▸ **How to complete this task**
Go through the records below line by line. Count the lines with "posts" and give the count alone.
──────── Exercise data
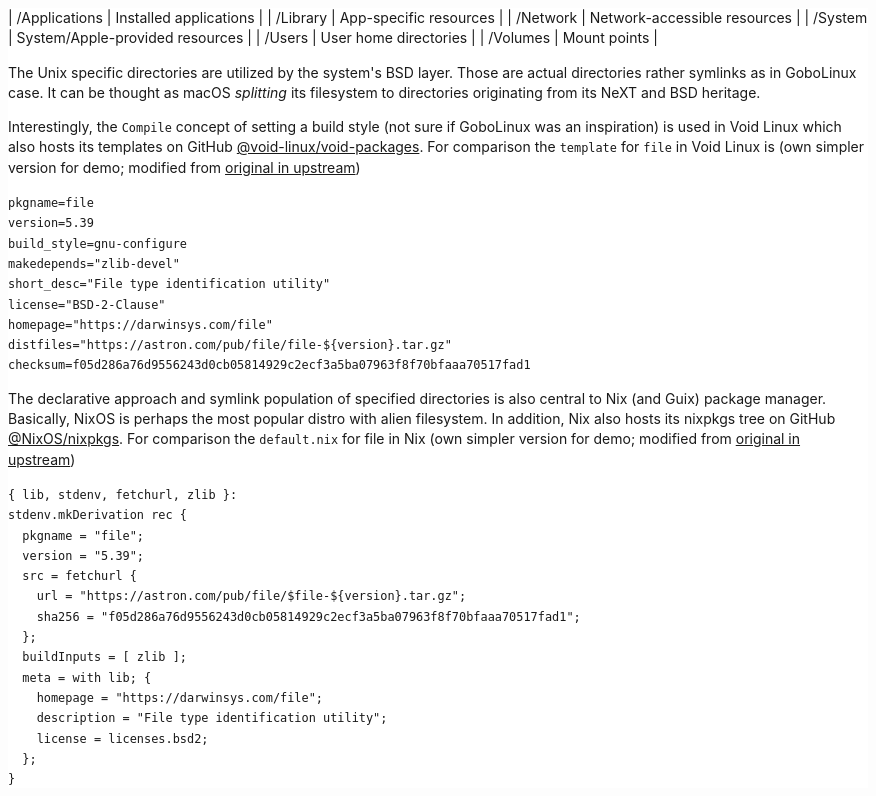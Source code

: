 | /Applications | Installed applications          |
| /Library      | App-specific resources          |
| /Network      | Network-accessible resources    |
| /System       | System/Apple-provided resources |
| /Users        | User home directories           |
| /Volumes      | Mount points                    |

The Unix  specific directories are  utilized by the system's  BSD layer.
Those are actual  directories rather symlinks as in  GoboLinux case.  It
can  be  thought as  macOS  _splitting_  its filesystem  to  directories
originating from its NeXT and BSD heritage.

Interestingly, the `Compile` concept of  setting a build style (not sure
if GoboLinux was an inspiration) is  used in Void Linux which also hosts
its templates on GitHub  [@void-linux/void-packages]. For comparison the
`template` for  `file` in Void Linux  is (own simpler version  for demo;
modified from [original in upstream][file-template])

```
pkgname=file
version=5.39
build_style=gnu-configure
makedepends="zlib-devel"
short_desc="File type identification utility"
license="BSD-2-Clause"
homepage="https://darwinsys.com/file"
distfiles="https://astron.com/pub/file/file-${version}.tar.gz"
checksum=f05d286a76d9556243d0cb05814929c2ecf3a5ba07963f8f70bfaaa70517fad1
```

The declarative approach and symlink population of specified directories
is also central  to Nix (and Guix) package manager.  Basically, NixOS is
perhaps the most popular distro with alien filesystem.  In addition, Nix
also hosts its nixpkgs tree  on GitHub [@NixOS/nixpkgs].  For comparison
the  `default.nix`  for file  in  Nix  (own  simpler version  for  demo;
modified from [original in upstream][file-default-nix])

```
{ lib, stdenv, fetchurl, zlib }:
stdenv.mkDerivation rec {
  pkgname = "file";
  version = "5.39";
  src = fetchurl {
    url = "https://astron.com/pub/file/$file-${version}.tar.gz";
    sha256 = "f05d286a76d9556243d0cb05814929c2ecf3a5ba07963f8f70bfaaa70517fad1";
  };
  buildInputs = [ zlib ];
  meta = with lib; {
    homepage = "https://darwinsys.com/file";
    description = "File type identification utility";
    license = licenses.bsd2;
  };
}
```


[ufsh]: /posts/unix-filesystem-hierarchy
[gldirnames]: http://gobolinux.org/doc/articles/clueless.html#first_content_block:~:text=The%20alleged%20user%2Dfriendliness%20of%20longer%20names
[usr]: https://tldp.org/LDP/Linux-Filesystem-Hierarchy/html/usr.html
[k5]: https://gobolinux.org/k5.html#first_content_block:~:text=What%20is%20it%20all%20about%3F
[GoboLinux]: https://gobolinux.org/at_a_glance.html
[GoboHide]: https://gobolinux.org/doc/articles/gobohide.html
[compile]: https://gobolinux.org/doc/articles/compile.html
[@gobolinux/Recipes]: https://github.com/gobolinux/Recipes
[glinfluences]: https://gobolinux.org/k5.html#first_content_block:~:text=Related%20work
[macOSfs]: https://developer.apple.com/library/archive/documentation/FileManagement/Conceptual/FileSystemProgrammingGuide/FileSystemOverview/FileSystemOverview.html#//apple_ref/doc/uid/TP40010672-CH2-SW6
[@void-linux/void-packages]: https://github.com/void-linux/void-packages/
[file-template]: https://github.com/void-linux/void-packages/blob/master/srcpkgs/file/template
[@NixOS/nixpkgs]: https://github.com/NixOS/nixpkgs
[file-default-nix]: https://github.com/NixOS/nixpkgs/blob/master/pkgs/tools/misc/file/default.nix
[stalifs]: /posts/unix-filesystem-hierarchy/#usr-merge:~:text=The%20stali%20distro
[staliup]: https://sta.li/upgrade/
[Bedrock]: /posts/bedrock-the-end-of-distro-hopping
[netsec_burn]: https://news.ycombinator.com/item?id=26007551
[gldl]: https://gobolinux.org/downloads.html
────────────────
▸ **Result of the exercise**
3